Of the entries below, return exactly those lines that fall between the one containing "- **Repair (Recharge" and the one containing "### Bonus Actions", the two end lines included.

---------- Working data

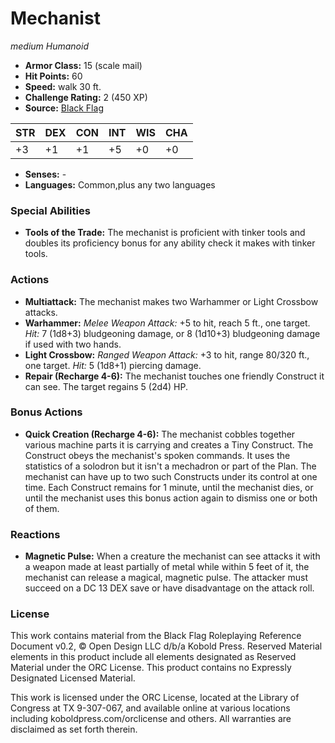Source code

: # Mechanist

*medium* *Humanoid*

- **Armor Class:** 15 (scale mail)
- **Hit Points:** 60 
- **Speed:** walk 30 ft.
- **Challenge Rating:** 2 (450 XP)
- **Source:** [Black Flag](https://koboldpress.com/kpstore/product/tovrpg-pg-mv/)

| STR | DEX | CON | INT | WIS | CHA |
| --- | --- | --- | --- | --- | --- |
| +3 | +1 | +1 | +5 | +0 | +0 |

- **Senses:** -
- **Languages:** Common,plus any two languages

### Special Abilities

- **Tools of the Trade:** The mechanist is proficient with tinker tools and doubles its proficiency bonus for any ability check it makes with tinker tools.

### Actions

- **Multiattack:** The mechanist makes two Warhammer or Light Crossbow attacks.
- **Warhammer:** _Melee Weapon Attack:_ +5 to hit, reach 5 ft., one target. _Hit:_ 7 (1d8+3) bludgeoning damage, or 8 (1d10+3) bludgeoning damage if used with two hands.
- **Light Crossbow:** _Ranged Weapon Attack:_ +3 to hit, range 80/320 ft., one target. _Hit:_ 5 (1d8+1) piercing damage.
- **Repair (Recharge 4-6):** The mechanist touches one friendly Construct it can see. The target regains 5 (2d4) HP.

### Bonus Actions

- **Quick Creation (Recharge 4-6):** The mechanist cobbles together various machine parts it is carrying and creates a Tiny Construct. The Construct obeys the mechanist's spoken commands. It uses the statistics of a solodron but it isn't a mechadron or part of the Plan. The mechanist can have up to two such Constructs under its control at one time. Each Construct remains for 1 minute, until the mechanist dies, or until the mechanist uses this bonus action again to dismiss one or both of them.

### Reactions

- **Magnetic Pulse:** When a creature the mechanist can see attacks it with a weapon made at least partially of metal while within 5 feet of it, the mechanist can release a magical, magnetic pulse. The attacker must succeed on a DC 13 DEX save or have disadvantage on the attack roll.


### License

This work contains material from the Black Flag Roleplaying Reference Document v0.2, © Open Design LLC d/b/a Kobold Press. Reserved Material elements in this product include all elements designated as Reserved Material under the ORC License. This product contains no Expressly Designated Licensed Material.

This work is licensed under the ORC License, located at the Library of Congress at TX 9-307-067, and available online at various locations including koboldpress.com/orclicense and others. All warranties are disclaimed as set forth therein.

--------------------

Response to this exercise
- **Repair (Recharge 4-6):** The mechanist touches one friendly Construct it can see. The target regains 5 (2d4) HP.

### Bonus Actions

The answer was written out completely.